→ **Data extracts**
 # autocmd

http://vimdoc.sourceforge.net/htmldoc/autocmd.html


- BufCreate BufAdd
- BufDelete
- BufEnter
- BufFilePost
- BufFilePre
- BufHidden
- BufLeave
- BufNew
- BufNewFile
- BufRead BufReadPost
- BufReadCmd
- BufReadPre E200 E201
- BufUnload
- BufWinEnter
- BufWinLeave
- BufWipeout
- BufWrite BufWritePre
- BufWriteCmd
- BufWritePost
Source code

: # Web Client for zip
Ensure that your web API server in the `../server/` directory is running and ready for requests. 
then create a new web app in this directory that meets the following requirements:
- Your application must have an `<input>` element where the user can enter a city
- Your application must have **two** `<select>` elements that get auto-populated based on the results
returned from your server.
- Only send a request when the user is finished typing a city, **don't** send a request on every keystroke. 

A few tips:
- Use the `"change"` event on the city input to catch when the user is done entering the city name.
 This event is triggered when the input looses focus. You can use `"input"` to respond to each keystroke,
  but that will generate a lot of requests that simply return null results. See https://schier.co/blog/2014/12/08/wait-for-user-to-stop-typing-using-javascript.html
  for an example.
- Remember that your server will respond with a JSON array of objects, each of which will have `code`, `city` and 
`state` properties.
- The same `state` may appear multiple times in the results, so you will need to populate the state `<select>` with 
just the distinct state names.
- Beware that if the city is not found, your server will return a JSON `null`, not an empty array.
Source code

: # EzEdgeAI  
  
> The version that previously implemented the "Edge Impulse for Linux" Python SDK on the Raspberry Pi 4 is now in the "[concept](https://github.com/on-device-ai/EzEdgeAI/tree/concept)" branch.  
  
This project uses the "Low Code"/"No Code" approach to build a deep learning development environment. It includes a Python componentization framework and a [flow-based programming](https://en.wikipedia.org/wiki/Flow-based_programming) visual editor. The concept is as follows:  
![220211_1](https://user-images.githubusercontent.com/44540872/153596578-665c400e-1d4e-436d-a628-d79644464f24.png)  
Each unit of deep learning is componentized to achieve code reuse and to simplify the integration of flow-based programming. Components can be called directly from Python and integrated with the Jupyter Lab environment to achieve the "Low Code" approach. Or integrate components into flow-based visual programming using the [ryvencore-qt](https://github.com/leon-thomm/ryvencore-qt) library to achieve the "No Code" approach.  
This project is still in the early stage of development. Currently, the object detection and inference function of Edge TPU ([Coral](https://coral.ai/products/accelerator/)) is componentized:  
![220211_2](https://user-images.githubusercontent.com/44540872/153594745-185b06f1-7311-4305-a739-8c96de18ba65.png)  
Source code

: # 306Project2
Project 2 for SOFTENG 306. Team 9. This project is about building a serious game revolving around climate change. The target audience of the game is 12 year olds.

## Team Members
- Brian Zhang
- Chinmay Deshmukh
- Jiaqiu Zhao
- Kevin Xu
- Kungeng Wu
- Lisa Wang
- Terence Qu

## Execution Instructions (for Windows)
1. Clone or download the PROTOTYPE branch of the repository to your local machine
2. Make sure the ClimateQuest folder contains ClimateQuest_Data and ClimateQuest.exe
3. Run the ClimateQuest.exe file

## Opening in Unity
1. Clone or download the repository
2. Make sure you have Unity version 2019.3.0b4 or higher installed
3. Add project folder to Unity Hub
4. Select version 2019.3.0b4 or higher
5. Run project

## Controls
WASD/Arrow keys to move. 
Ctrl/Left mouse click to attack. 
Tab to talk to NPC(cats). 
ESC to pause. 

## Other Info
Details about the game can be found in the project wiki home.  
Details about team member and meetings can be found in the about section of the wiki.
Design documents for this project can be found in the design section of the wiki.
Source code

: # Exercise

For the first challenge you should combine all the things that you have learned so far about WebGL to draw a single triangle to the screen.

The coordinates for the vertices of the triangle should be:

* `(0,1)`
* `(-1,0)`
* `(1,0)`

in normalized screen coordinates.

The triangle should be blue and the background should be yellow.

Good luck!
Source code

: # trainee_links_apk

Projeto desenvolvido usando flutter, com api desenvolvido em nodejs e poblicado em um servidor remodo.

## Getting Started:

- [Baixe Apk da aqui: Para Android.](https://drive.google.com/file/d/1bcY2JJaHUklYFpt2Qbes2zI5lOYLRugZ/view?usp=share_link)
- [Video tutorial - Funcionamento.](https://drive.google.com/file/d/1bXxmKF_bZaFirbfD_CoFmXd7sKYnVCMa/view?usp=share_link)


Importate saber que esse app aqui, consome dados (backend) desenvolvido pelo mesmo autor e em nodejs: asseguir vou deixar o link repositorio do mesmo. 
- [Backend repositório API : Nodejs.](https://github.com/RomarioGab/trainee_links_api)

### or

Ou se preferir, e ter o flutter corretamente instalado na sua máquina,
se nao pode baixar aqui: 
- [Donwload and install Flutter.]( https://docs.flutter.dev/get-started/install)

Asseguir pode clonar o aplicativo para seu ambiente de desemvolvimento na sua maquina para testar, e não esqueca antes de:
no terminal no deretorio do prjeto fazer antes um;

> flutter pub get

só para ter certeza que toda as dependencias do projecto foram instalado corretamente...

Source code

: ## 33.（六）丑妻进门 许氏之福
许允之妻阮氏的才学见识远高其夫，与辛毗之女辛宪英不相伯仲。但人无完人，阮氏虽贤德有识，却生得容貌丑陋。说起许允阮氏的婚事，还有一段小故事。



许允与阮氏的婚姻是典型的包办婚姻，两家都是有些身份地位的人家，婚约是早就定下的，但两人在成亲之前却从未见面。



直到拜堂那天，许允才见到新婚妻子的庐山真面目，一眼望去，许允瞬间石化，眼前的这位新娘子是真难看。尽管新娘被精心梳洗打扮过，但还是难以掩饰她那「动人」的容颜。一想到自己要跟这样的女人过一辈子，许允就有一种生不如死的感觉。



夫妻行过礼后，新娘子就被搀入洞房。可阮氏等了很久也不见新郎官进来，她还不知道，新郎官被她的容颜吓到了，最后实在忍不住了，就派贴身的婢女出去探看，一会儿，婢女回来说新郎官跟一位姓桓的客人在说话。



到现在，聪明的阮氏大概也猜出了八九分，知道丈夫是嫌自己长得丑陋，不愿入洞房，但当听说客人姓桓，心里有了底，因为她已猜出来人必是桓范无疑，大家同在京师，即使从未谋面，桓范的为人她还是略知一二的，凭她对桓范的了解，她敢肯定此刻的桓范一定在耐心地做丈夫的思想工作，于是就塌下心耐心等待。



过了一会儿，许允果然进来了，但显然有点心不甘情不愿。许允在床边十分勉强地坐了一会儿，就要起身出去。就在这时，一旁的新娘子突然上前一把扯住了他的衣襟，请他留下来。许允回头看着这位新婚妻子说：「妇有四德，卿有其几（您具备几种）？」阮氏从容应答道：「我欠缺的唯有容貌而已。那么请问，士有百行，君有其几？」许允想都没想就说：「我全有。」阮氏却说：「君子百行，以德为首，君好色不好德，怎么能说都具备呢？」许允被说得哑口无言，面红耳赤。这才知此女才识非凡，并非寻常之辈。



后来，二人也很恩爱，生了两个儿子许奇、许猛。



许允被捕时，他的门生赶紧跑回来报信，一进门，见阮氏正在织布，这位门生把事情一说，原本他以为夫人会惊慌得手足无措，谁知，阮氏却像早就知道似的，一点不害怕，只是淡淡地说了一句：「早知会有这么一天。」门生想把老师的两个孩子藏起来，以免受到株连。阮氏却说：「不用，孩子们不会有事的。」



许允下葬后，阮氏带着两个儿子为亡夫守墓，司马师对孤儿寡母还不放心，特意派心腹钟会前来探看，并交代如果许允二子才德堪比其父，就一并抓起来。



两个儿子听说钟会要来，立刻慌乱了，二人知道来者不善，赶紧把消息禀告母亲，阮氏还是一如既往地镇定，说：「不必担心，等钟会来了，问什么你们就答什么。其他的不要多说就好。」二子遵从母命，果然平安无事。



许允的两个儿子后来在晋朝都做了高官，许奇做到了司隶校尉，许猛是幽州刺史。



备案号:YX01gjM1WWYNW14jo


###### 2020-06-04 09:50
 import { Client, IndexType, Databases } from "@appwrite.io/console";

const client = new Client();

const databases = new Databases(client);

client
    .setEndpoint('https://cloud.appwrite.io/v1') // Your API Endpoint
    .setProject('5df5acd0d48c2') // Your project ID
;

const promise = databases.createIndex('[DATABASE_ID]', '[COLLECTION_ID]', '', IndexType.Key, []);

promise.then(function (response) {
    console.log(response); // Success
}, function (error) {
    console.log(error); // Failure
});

→ **Task statement**
Copy the lines of the data above exactly as written, beginning with the line containing "- BufFilePost" and ending with the line containing "Ensure that your", and leave out all other lines.

→ **Written response**
- BufFilePost
- BufFilePre
- BufHidden
- BufLeave
- BufNew
- BufNewFile
- BufRead BufReadPost
- BufReadCmd
- BufReadPre E200 E201
- BufUnload
- BufWinEnter
- BufWinLeave
- BufWipeout
- BufWrite BufWritePre
- BufWriteCmd
- BufWritePost
Source code

: # Web Client for zip
Ensure that your web API server in the `../server/` directory is running and ready for requests. 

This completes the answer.